Festival d’Affiches de Chaumont

Chaumont, France, 1-2 June 1991

Is the poster a valid communication medium or a historical object that graphic designers refuse to let die? This year’s Chaumont poster festival – the second – was on the theme of movie posters. Some 1200 entries were received from 35 countries and they reflected the widely varying states of well-being enjoyed by the poster as an advertising medium for film.

The pattern that emerges is somewhat contradictory. With a few exceptions the poster seems to enjoy most importance as an advertising medium in less industrialised countries. Its true strength appears in Russia, Eastern Europe, the Orient and in the Middle East. (There was little from Africa at Chaumont.)

One exception is France itself, where the poster was first popularised as a tool for advertising, and where it remains a modern and effective advertising medium. The other exception is not so much a country as a design type (something akin to what architects call a building type). This kind of poster serves cultural projects and institutions – museums, theatres, concert halls – and is subject to fewer commercial constraints.

Virtually every graphic designer will tell you that, of all the media one would design, the poster is the project of choice. It’s perfect. It’s big. Words are not important; pictures tend to behave and allow themselves to be pushed about. And, best of all, it’s the type of project that goes down in design history. It’s how, and frequently why, the great designers in history are known. It’s about the simplest way you can explain graphic design to your parents: ‘I do posters’.
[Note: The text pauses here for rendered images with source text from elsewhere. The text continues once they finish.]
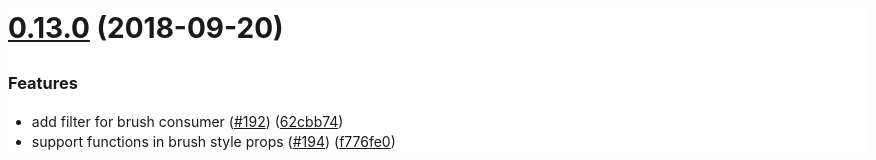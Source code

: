 <a name="0.13.0"></a>

# [0.13.0](https://github.com/qlik-oss/picasso.js/compare/v0.12.2...v0.13.0) (2018-09-20)

### Features

- add filter for brush consumer ([#192](https://github.com/qlik-oss/picasso.js/issues/192)) ([62cbb74](https://github.com/qlik-oss/picasso.js/commit/62cbb74))
- support functions in brush style props ([#194](https://github.com/qlik-oss/picasso.js/issues/194)) ([f776fe0](https://github.com/qlik-oss/picasso.js/commit/f776fe0))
But in the United States today there are no posters – not really. There is no place to put them, apart from the public transport system, and no commercial enterprise concerned about return on advertising revenue takes them seriously. Yet there are some graphic images in the US that bear a superficial resemblance to posters, except that they’re not strictly posters – at least not what graphic designers mean by the term. They are just big ads, little brothers of the highway billboards.

Of course, the purpose of posters has always been to sell products, regardless of whether it was chocolates, bicycles or Rambo II. The fact of the matter is that posters, like most other forms of design, have changed. Before, posters used to sell things artfully; now they attempt to sell things scientifically.

In Chaumont there was much talk about poster design as an art form. We all desperately wanted to believe that the medium could still exist in that way. But in the industrialised, marketing-driven countries, the artful poster is mostly a thing of the past. What disturbed me as much as anything was that the international jury (of which I was a member) did not respect this. Most posters in the final selection were historical, such as the winning piece by Juri Bosker, an illustrated poster for a Russian film called Stalin’s Funeral, or nostalgic, as in Bosker’s poster for Bunuel’s Discreet Charm of the Bourgeosie, which wallows in late-1970s pseudo-historicism, and Laurent Petain’s for Nikita, a 1940s knock-off that would be more appropriate for a Raymond Chandler movie.

If we are going to have the poster (or any other design medium) survive, graphic designers will have to acquire the business savvy to understand marketing as well as their clients. Then it might be possible for art once again to become an important component of design. Graphic designers, like other artists, must work to create solutions that move thought, perfection and culture forward into the future, rather than wallowing in the ‘golden age’ of the past.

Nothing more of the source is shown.